It’s been 30 years since Keith Lancaster formed the harmonizing quartet known as Acappella.
Lancaster, 55, is preparing to take the Christian recording group’s fans down memory lane with an Acappella 30th Anniversary Concert set for 8 p.m. Oct. 7 at Oklahoma Christian University, 2501 E Memorial Road.
The free event will be in the Hardeman Auditorium. It is part of the university’s annual Lectureship .
In a recent telephone interview, Lancaster talked about founding the group:
Q: What made you decide you wanted to form a group?
A: I’ve always been fascinated with harmony and hearing voices blended together so I wanted to start a group.
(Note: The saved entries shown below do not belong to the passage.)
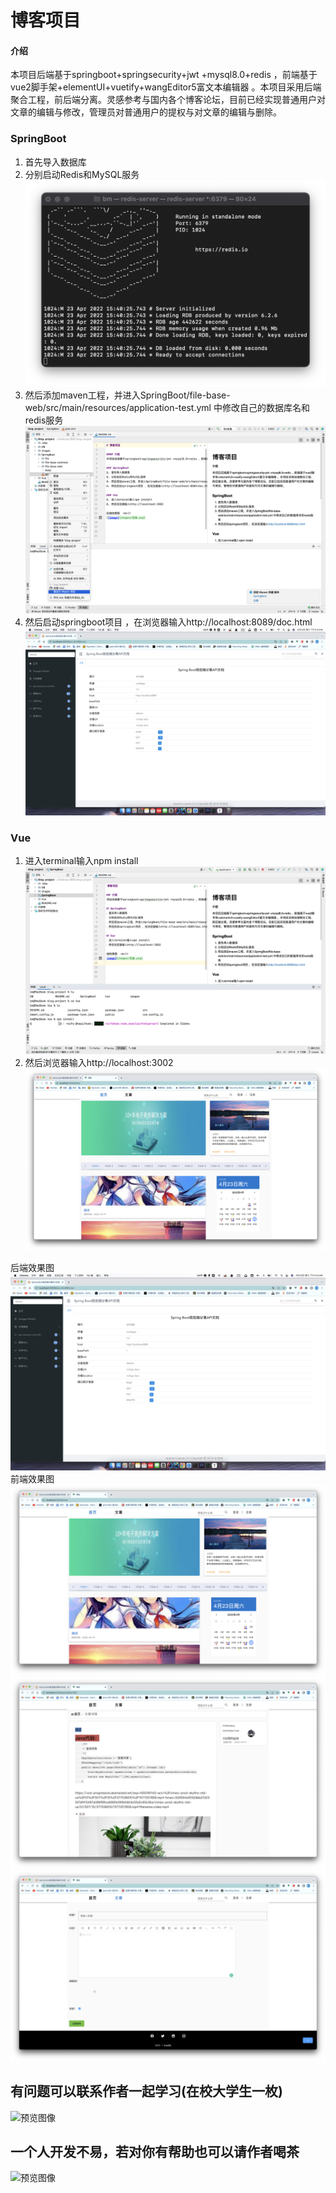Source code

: # 博客项目

#### 介绍
本项目后端基于springboot+springsecurity+jwt +mysql8.0+redis ，前端基于vue2脚手架+elementUI+vuetify+wangEditor5富文本编辑器 。本项目采用后端聚合工程，前后端分离。灵感参考与国内各个博客论坛，目前已经实现普通用户对文章的编辑与修改，管理员对普通用户的提权与对文章的编辑与删除。

### SpringBoot
1. 首先导入数据库
2. 分别启动Redis和MySQL服务
   ![image](images/redis.png)
3. 然后添加maven工程，并进入SpringBoot/file-base-web/src/main/resources/application-test.yml 中修改自己的数据库名和redis服务
   ![image](images/maven.png)
4. 然后启动springboot项目 ，在浏览器输入http://localhost:8089/doc.html
   ![image](images/后端.png)
### Vue
1. 进入terminal输入npm install
   ![image](images/前端运行.png)
2. 然后浏览器输入http://localhost:3002
   ![image](images/前端效果图%201.png)

后端效果图  <br/>
![image](images/后端.png)
前端效果图  <br/>
![image](images/前端效果图%201.png)
![image](images/前端效果图2.png)
![image](images/效果图3.png)


<h2>有问题可以联系作者一起学习(在校大学生一枚)</h2>
<img class="embed-responsive embed-responsive-4by3" id="imgTag" alt="预览图像" src="https://link.ap1.storjshare.io/s/juwy4mzbcirai2jmektu3x6dlzwq/demo-bucket/T.png?wrap=0" style="display: block;">

<h2>一个人开发不易，若对你有帮助也可以请作者喝茶</h2>
<img class="embed-responsive embed-responsive-4by3" id="imgTag" alt="预览图像" src="https://link.ap1.storjshare.io/s/jv374zfqffkgmnhe4a55oqzfjkoa/demo-bucket/test.png?wrap=0" style="display: block;">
Q: How did you get started?
A: Going to certain big events and conventions, I would go and find people who also liked singing. It’s a challenge to find the right people because sometimes the schedule can be hectic, and there’s a lot of work involved. A lot of people see the glamour on stage, and they don’t realize all the work involved.
Q: What kind of challenges did you face?
A: It was really a fun challenge to see what we could do without a bass guitar, without other instruments. To get the trademark sound, we really work to get those harmonies to be stellar. That starts from the audition process. I can really relate to “The Voice” (reality TV show) because you are just hearing someone’s voice. Being an a cappella group, that’s all you have is the voices. And it’s not just about the solo voices; it’s about the blend of voices. There were some difficulties and challenges getting started, and there were plenty of reasons to quit, but things kept happening around the corner.
Q: What made you stick with it?
A: Primarily, the feedback from the audiences. We started to realize the kind of impact music can have on people’s lives. They liked the sound and the harmonies. We would do all the preparations for the tours, and once we got on stage, we would see people’s reactions. It motivated us.
Q: You come from a Church of Christ background. I know most Church of Christ churches do not use musical instruments during worship services. Did coming from that background help you?
A: That was my church heritage — an a cappella heritage. I was surrounded by it all the time, so you recognize all the harmonies.
Q: How did you find that first group?
A: I grew up in Tennessee, and I would travel to different events. I found 75 percent of the first Acappella at the Tulsa Fairgrounds.
Q: What is Acappella like now?
A: We have a group that has a fabulous sound, and they really do our whole a cappella sound proud. They’re bringing that to a whole new generation. My son, Anthony Lancaster, who is a student at OC, is part of the current group.
Q: What can you tell about the upcoming concert?
A: It will include the current Acappella group and people who have been part of the group over the years. We call them “Acappella Classic.” We have guys coming in from places like Texas, California and Tennessee. It’s going to be a great time.